Data excerpts
"""
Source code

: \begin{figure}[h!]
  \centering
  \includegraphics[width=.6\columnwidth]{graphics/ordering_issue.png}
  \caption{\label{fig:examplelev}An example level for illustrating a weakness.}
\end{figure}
"""
"""
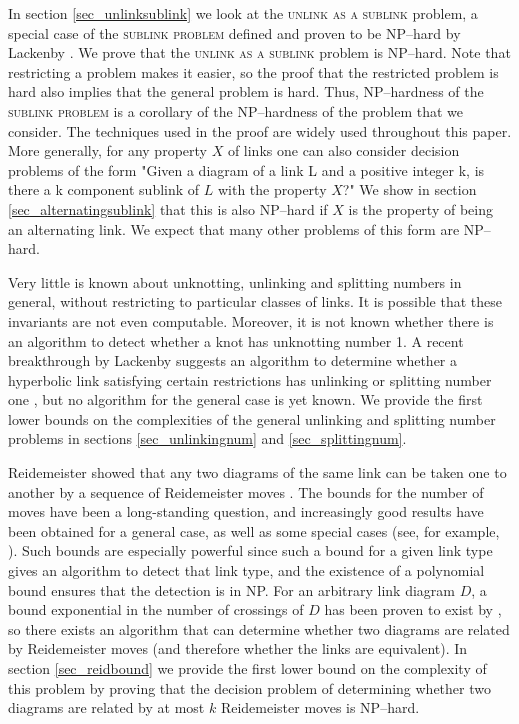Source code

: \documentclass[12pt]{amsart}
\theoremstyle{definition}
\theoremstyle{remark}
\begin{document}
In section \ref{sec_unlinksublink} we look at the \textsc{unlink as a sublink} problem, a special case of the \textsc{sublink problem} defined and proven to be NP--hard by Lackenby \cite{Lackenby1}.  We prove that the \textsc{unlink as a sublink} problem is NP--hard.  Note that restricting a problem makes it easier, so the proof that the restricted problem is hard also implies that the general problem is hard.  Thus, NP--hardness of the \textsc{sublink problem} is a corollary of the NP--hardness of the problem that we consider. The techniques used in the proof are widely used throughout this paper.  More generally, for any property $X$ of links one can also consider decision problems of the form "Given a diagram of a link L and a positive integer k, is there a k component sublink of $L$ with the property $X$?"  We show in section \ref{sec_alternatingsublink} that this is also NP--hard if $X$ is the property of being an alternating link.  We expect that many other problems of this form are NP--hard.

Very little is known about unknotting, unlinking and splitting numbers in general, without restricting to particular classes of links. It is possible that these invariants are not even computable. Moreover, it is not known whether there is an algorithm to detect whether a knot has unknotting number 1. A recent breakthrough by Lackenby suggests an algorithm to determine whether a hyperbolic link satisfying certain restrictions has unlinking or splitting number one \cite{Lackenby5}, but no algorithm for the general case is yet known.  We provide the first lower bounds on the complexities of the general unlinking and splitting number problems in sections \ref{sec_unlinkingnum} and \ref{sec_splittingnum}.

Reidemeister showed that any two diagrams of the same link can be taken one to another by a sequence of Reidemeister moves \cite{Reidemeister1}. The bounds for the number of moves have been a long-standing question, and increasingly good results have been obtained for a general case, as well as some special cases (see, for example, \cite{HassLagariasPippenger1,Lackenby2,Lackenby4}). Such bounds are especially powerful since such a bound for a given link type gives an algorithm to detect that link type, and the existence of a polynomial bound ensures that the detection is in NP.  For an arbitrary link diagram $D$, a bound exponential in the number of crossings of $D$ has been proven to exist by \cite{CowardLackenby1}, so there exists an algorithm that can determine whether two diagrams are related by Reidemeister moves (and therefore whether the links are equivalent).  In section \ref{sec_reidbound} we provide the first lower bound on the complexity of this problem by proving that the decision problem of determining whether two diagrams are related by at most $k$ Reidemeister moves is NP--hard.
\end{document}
"""
Look through the data above for the string "theoremstyle" and copy every line where it appears.

▸ **Solution below**:
\theoremstyle{definition}
\theoremstyle{remark}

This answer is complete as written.